Не наступил еще «европейский» восемнадцатый век, когда стало мочно рожать наследника престола невесть от кого. И помыслить о таком было соромно шесть веков тому назад на Руси… И только от него, Симеона, и ни от кого больше могла она принести желанное и жданное дитя. И он тоже понимал, что ни от кого больше…
Стыдные и страшные подробности той ночи Симеон старался после не вспоминать.
Было такое — словно его разрезали ножом пополам, и ничто, никакие усилия, ни неуклюжая помощь жены не смогли разбудить в нем мужчину, супруга. И был ужас. В полумраке покоя белое лицо женщины, ее бесстыдно обнаженное тело текли и двоились. Не улыбка Опраксеи виделась ему, а оскал острых зубов давешнего серого гридня, зарезанного несколько лет назад, покойника, ныне опять явившегося в терем вместе с дорогобужскою княжной. И он кидался в этот серый туман, в морок, он хотел изнасиловать мертвеца! Сам уже понимая в безумии своем кусочком оставшегося у него светлого разума, что идет на собственную гибель, что ежели он даже и совершит это, то совокупится не с Опраксией, а с тою, прежнею, страшной силой зла, некогда отогнанной от него горящими ветками можжевельника. Прохлада ее тела казалась склизкой. Под пальцами было неживое. Неживое (скалящее живым оскалом!) было у него в ладонях, в руках, в объятиях. Клубящийся, серый, лежал перед ним мертвец…
Ничего, даже скотского, отчаянно грубого, не смог он совершить и, мокрый, жалкий, скрежещущий от бессилия зубами, со стоном сказал под утро, обессилев совсем:
— Верно, околдовали! Прости, коли можешь…
Она так и не поняла ничего. Снисходительно прощала, в надежде хотя на будущую близость. Уговаривала позвать колдуна — исправляют же эту беду сельские ведуны! А он лежал, отворотя лицо, вдыхая палатный теплый дух, в коем бродили слоистые, как будто разорванные и размешанные с воздухом серые тени, лежал и запоздало молился Господу — да ниспошлет ему ежели не спасение, то хотя терпение перед нелюбимой женой.
Колдовство ли, сглаз — через века выдумают зарубежное слово аллергия,
— изменить тут было нельзя ничего. И он пытался, пытался вновь и опять и понимал все яснее, что ничего нельзя изменить, что так и пребудет до конца лет, разве когда состарившуюся Евпраксию отдадут в монастырь, а он? Третий брак все одно не разрешен церковью, и дети от такого брака не имут благословенья свыше. Оставалось скрывать беду, известную теперь уже всей Москве, ходить на богомолья, принять все как должное, как плату за грех, и распроститься с надеждами… И дать княжить безвольному Ивану?! Не может, не должно того быть, чтобы Опраксея была права. Не мог старый друг Василий Вельяминов… Чур меня, чур! Не мог, не мог! Этому не поверю ни за что!

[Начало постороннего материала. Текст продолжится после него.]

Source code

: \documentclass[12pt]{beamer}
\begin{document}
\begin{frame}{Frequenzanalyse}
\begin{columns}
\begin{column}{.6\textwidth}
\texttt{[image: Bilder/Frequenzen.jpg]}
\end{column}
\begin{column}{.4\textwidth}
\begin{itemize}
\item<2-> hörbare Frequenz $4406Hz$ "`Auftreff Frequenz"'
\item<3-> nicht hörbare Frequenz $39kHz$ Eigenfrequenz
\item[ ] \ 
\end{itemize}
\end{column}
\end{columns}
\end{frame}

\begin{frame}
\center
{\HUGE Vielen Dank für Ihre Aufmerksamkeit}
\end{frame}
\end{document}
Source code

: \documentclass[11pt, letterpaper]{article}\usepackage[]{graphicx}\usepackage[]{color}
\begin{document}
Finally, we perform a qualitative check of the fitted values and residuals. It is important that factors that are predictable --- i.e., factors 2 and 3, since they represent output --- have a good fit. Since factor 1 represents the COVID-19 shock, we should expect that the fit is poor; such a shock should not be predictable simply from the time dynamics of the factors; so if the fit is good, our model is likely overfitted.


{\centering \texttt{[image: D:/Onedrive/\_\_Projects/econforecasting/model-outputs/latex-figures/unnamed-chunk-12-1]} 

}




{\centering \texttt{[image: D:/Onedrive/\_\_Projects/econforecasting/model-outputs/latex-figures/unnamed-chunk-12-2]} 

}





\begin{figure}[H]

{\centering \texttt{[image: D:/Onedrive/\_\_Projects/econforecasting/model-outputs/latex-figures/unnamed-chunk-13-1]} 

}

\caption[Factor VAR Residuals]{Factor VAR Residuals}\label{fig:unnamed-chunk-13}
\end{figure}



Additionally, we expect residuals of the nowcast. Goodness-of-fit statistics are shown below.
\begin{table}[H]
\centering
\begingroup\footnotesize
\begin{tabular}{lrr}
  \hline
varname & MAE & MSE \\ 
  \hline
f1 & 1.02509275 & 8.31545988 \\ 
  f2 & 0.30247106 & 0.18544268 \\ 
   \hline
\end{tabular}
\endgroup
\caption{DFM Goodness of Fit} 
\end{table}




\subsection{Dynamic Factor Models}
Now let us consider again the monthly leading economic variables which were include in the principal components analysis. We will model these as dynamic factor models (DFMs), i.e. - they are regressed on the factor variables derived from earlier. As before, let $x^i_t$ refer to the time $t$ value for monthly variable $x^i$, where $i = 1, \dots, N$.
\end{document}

Ведуны, коих призывал, таясь от духовника, он сам и добывала Опраксея, не помогали. Они приходили с черного двора, глядели мутно, шептали и прикладывали какие-то зелья, корни, камни и травы, иногда давали пить рвотную горечь и исчезали, не принеся никаких облегчающих перемен, уверяя, что «всё сожгано» и потому поделать теперь ничего нельзя.
К чести Симеона, упорной клевете на Вельяминова он все-таки отказался верить наотрез.
О беде великого князя судачили и шептались по всему княжому терему. Портомойницы любопытно, жадно и воровато поглядывали на великого князя, чая себе возможных услад на беде дорогобужской княжны. Впрочем, Симеон по-прежнему не глядел на сторону. Теперь — тем более. Сама мысль о возможности заиметь незаконное дитя от какой-нибудь дворовой бабы — и оно будет ходить тут, по двору, когда княгиня по его вине не может ни понести, ни родить и остается о сю пору девушкой, — ужасала его своим бесстудством. Бледная тень искупления — еще далекой бездетной старости, близкой к монастырскому уединению, — уже начинала маячить перед его глазами.
Он почти не удивился появлению Кумопы, которую, несмотря на княжеское кольцо, долго не пропускали поначалу к нему во дворец.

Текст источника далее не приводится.